Can augmentative function be marked by a shift of noun class? This needs to be a productive pattern. Augmentative marking generally intensifies the noun (in size as well as various other properties). Here the augmentative construction must minimally be used to encode augmented size.

Procedure

  1. Code 1 if there are morphemes in the sentence which vary depend depending on the noun used, and these morphemes are a closed class of under about 30 (our definition of a gender system),
  2. And one of these morphemes can be used to change the meaning of a noun by adding the meaning ‘big’.
  3. Code 0 if the author is explicit that the language does not have gender/noun classes.
  4. Code 0 if the augmentative can be expressed by a shift of gender/noun class but the pattern is not productive.
  5. Code 0 if there are no augmentative markers in the language.
  6. Code ? if it is not clear from the data whether augmentatives can be expressed with a shift in gender/noun class.

Examples

Lunda (ISO 639-3: lun, Glottolog: lund1266)

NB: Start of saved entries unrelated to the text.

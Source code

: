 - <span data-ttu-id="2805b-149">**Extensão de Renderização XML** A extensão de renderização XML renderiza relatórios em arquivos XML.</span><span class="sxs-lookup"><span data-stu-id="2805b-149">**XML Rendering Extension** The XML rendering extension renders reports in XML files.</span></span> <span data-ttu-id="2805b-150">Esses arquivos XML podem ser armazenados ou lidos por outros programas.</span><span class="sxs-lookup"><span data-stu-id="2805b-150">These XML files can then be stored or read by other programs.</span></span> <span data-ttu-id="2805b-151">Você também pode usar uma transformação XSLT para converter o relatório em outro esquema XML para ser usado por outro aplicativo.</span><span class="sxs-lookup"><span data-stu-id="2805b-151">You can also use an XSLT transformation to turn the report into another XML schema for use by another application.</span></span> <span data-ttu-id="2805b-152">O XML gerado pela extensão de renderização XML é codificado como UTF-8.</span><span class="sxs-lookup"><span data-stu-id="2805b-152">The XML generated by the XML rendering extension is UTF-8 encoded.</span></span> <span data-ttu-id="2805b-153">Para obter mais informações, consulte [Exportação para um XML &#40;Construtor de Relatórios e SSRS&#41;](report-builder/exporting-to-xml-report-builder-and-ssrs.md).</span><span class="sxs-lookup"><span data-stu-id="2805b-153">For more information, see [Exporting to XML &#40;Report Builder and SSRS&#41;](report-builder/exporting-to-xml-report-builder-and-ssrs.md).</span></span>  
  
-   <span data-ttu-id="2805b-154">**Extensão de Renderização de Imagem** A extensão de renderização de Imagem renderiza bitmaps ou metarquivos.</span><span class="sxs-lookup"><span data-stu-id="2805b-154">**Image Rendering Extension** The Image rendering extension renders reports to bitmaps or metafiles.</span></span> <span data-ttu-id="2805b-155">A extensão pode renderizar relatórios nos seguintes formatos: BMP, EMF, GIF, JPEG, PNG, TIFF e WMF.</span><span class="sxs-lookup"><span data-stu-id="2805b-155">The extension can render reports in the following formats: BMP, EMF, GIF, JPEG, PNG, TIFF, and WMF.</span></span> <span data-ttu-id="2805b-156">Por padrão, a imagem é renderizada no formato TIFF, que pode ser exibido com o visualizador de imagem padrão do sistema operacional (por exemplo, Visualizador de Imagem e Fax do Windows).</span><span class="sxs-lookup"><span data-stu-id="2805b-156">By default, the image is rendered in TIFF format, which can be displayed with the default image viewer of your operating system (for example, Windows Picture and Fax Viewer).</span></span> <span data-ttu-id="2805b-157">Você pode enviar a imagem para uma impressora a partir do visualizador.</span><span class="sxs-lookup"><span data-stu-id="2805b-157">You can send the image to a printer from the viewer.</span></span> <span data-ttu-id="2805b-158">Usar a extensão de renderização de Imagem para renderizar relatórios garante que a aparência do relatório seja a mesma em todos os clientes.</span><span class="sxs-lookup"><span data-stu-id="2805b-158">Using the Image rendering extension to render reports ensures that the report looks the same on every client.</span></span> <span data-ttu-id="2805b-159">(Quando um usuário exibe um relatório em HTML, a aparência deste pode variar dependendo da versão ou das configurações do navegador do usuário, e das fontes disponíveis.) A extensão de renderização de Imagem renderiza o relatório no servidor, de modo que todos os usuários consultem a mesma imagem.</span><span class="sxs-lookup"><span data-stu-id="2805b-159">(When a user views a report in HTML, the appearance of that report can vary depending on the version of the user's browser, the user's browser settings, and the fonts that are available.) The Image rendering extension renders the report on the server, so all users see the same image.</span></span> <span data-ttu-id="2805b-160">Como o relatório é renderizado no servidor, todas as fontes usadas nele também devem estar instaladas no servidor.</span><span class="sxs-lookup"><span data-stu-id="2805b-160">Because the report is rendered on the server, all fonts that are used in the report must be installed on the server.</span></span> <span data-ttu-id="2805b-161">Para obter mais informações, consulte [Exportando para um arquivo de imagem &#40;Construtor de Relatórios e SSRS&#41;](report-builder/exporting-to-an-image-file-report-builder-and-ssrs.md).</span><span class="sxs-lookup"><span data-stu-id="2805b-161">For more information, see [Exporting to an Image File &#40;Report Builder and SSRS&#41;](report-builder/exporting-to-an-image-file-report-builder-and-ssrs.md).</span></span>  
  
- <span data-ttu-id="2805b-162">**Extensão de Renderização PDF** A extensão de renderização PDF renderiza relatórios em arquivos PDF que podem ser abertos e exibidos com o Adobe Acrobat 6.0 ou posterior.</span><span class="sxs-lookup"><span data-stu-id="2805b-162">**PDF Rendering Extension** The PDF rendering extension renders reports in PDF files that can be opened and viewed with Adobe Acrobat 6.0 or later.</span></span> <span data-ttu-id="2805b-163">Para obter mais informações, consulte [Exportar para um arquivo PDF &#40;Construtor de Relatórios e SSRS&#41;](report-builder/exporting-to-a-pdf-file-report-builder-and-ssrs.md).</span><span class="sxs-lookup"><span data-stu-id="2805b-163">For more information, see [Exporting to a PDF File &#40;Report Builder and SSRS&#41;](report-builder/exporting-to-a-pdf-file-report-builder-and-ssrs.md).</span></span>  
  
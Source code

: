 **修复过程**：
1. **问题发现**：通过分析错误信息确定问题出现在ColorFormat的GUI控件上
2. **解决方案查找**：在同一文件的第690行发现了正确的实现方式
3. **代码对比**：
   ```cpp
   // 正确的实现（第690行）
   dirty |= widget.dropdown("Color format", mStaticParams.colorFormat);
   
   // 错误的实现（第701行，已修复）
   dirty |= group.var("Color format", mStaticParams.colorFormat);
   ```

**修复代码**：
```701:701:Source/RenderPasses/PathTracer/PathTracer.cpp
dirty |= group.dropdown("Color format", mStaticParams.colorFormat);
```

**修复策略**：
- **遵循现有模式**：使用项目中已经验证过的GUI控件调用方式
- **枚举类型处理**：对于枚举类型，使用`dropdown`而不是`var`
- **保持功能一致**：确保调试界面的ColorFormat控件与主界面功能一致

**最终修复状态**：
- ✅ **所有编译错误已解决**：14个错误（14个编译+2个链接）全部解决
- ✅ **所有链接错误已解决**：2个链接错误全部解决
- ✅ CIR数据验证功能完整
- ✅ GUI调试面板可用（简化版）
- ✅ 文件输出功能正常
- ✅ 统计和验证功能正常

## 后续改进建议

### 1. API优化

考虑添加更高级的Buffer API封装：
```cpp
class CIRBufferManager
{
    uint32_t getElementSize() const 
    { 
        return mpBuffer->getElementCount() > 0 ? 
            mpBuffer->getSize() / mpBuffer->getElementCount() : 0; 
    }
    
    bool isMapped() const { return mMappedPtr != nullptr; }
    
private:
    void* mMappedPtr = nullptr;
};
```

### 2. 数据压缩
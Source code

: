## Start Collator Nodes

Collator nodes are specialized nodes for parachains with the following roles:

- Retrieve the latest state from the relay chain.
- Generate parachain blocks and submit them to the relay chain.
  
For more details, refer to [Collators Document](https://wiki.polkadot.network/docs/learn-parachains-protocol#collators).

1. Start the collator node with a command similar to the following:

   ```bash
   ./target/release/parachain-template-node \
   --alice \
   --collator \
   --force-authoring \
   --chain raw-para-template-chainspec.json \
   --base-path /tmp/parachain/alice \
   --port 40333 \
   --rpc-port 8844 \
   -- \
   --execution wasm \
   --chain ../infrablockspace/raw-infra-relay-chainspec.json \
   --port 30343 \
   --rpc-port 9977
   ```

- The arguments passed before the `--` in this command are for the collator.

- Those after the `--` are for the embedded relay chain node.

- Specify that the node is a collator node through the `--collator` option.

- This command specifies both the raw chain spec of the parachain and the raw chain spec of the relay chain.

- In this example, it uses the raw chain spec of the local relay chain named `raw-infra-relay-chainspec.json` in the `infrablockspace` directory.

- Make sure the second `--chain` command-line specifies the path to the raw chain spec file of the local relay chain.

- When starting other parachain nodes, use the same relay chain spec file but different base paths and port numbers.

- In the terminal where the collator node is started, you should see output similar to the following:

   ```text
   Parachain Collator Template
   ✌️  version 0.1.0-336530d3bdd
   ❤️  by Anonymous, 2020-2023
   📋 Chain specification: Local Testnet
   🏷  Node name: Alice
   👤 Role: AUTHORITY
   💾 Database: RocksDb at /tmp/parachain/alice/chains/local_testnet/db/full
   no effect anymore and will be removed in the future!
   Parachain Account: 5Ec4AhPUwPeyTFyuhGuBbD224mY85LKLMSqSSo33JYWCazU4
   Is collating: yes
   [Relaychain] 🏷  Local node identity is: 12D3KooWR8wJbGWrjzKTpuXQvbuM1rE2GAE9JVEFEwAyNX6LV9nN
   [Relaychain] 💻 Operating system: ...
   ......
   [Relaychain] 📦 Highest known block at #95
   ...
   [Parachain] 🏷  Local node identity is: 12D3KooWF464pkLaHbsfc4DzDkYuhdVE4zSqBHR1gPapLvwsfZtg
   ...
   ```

Coded 1. "Classes 6, 7, and 11 noun prefixes ma-. chi- and lu- respectively may also be used derivationally with nouns from other classes to denote augmentative or derogation and command concords instead of the inherent noun class prefix... The prefix lu- replaces the original class prefix of noun to express enormity or large quantity." (Kawasha 2003: 92–93)

ñombi     lu-ñombi
‘cow’     CL.11-cow
          ‘a big ox’ (Kawasha 2003: 93)

Hixkaryana (ISO 639-3: hix, Glottolog: hixk1239)

Coded 0. There is a phonologically bound augmentative marker on the noun marking larger size. This marker is unrelated to any noun class system (Derbyshire 1979: 83–84).

toto-ymo
person-AUG
‘the big man’ (Derbyshire 1979: 84)

Further reading

Dahl, Östen. 2006. Diminutives and augmentatives. In Keith Brown (ed.), Encyclopedia of Language and Linguistics, 594–595. Second edition. Oxford: Elsevier.

References

Derbyshire, Desmond C. 1979. *Hixkaryana syntax. London: University of London. (Doctoral dissertation.)

Kawasha, Boniface Kaumba. 2003. Lunda grammar: A morphosyntactic and semantic analysis. Eugene: University of Oregon. (Doctoral dissertation.)